La France comme Etat-membre de l'Union européenne devait transposer le Règlement de l'Union européenne sur la protection des personnes sur l'usage fait des données qui les concernent et sur la circulation de celles-ci, désormais célèbre sur le seul sigle "RGPD".

Le gouvernement français avait décidé de profiter de cette transposition pour d'une part ne pas effacer la Loi de 1978, puisque l'esprit de celle-ci n'est en rien remis en cause par le Règlement communautaire lequel reprend au contraire ce qui anima cette loi fondatrice à savoir le besoin de protection des personnes sans pour autant bloquer le progrès technique et le déploiement économique, et d'autre part accroître le dispositif communautaire dans ce double sens de protection de la personne et de libre circulation et disposition des données comme matériau pour construire de nouveaux produits, de nouvelles entreprises, de nouveaux marchés. Le monde digital a pour pavés les données et il n'est pas question de l'enterrer.

Le Conseil constitutionnel dans la décision de contrôle de la loi adoptée, décision a priori adoptée avant la promulgation de la loi, décision du 12 juin 2018, Loi sur la protection des données, a donc l'occasion de rappeler des règles générales, notamment quant à l'ampleur du contrôle constitutionnel sur des lois de transposition, mais encore de revenir sur le pouvoir du Régulateur, au niveau français la CNIL.

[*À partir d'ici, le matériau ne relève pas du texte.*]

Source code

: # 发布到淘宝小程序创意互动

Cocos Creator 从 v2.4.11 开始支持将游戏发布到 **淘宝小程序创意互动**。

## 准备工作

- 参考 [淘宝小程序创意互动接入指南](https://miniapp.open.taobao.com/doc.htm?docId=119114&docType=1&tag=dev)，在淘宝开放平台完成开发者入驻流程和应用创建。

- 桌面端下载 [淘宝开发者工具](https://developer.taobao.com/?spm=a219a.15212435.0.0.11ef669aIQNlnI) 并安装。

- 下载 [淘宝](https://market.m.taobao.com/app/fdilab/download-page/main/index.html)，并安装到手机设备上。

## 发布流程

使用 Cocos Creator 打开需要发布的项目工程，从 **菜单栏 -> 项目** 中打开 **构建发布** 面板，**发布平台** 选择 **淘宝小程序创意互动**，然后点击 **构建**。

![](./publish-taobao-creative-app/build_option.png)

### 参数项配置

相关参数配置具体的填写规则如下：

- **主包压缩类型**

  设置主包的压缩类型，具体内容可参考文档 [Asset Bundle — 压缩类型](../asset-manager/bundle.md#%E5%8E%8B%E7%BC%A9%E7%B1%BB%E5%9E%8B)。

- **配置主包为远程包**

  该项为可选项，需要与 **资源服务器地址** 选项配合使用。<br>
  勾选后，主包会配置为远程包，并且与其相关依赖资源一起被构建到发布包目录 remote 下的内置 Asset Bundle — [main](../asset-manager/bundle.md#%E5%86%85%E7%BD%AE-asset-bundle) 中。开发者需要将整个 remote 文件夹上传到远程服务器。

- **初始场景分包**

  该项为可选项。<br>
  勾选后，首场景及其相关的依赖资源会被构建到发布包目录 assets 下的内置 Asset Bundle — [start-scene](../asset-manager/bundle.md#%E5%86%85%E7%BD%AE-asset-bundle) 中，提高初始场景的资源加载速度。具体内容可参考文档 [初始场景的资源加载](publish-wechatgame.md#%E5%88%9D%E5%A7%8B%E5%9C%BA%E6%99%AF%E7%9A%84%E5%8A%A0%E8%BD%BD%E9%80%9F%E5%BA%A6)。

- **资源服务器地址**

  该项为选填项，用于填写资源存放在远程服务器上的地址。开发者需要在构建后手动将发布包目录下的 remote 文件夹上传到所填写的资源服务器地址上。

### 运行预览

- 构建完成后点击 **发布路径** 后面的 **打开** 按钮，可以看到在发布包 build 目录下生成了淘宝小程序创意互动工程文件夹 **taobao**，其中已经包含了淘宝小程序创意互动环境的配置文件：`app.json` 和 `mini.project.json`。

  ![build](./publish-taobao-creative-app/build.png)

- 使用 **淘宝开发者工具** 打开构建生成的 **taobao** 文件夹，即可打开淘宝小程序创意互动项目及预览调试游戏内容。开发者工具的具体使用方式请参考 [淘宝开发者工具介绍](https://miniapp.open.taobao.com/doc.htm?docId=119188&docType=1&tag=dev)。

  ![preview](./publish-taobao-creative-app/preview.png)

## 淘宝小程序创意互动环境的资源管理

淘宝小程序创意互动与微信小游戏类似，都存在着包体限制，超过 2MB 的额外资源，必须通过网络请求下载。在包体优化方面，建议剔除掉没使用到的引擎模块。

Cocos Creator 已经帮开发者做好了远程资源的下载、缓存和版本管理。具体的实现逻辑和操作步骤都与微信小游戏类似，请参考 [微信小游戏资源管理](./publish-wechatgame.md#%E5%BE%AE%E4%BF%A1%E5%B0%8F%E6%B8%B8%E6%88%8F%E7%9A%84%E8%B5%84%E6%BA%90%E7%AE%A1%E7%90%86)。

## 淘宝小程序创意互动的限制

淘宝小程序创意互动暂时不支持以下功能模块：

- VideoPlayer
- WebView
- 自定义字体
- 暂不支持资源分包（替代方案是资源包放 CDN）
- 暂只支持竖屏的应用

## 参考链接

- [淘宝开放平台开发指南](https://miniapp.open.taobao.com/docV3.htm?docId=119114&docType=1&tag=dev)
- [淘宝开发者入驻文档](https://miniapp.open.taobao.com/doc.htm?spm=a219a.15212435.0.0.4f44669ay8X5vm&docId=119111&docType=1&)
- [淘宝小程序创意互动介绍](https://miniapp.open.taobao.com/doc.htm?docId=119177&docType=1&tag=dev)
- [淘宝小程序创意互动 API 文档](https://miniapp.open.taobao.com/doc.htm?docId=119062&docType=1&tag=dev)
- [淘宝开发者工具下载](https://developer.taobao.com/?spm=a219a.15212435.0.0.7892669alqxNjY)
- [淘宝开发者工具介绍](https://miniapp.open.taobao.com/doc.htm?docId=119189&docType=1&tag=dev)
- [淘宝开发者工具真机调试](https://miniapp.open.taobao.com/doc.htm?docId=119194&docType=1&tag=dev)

Le Parlement a profité de l'exercice de transposition pour accroître les pouvoirs de celle-ci, ce qui est contesté devant le Conseil constitutionnel. Les reproches étaient parfois de simples vétilles. Ainsi le texte a un peu accru le pouvoir d'être consulté et les requérants trouvaient l'extension imprécise, mais cela fût rejeté. 

Plus sérieusement au regard du principe de l'impartialité objective, les requérants se souciaient du fait que les personnes du service des sanctions demeurent sous l'autorité du président de la CNIL, mais le Conseil a estimé que le dispositif était constitutionnel, puisque "seuls parmi les agents de la Commission nationale de l'informatique et des libertés peuvent être présents au cours des délibérés de sa formation restreinte ceux chargés de la tenue de la séance. La circonstance que ces agents sont placés sous l'autorité du président de cette commission ne méconnaît pas le principe d'impartialité". Peut-être que l'argument de l'efficacité et de la simplicité l'ont-ils emporté.

Plus sérieusement encore, c'est presque sans motivation que le moyen concernant l'absence de disposition excluant les "pouvoirs publics constitutionnels" du système de  contrôle de la CNIL, ce qui aurait pu contrevenir à la séparation des pouvoirs, a été rejeté.  Non pas que la solution ne puisse être fondée mais la réponse comme quoi "es opérations de contrôle de la Commission nationale de l'informatique et des libertés ne sauraient mettre en cause le fonctionnement régulier des pouvoirs publics constitutionnels" est un peu courte. Au contraire un développement sur l'articulation entre les pouvoirs de ces AAI, hiérarchiquement mal situés, et les "pouvoirs publics constitutionnels", par nature situés et au plus haut, aurait été bienvenu. 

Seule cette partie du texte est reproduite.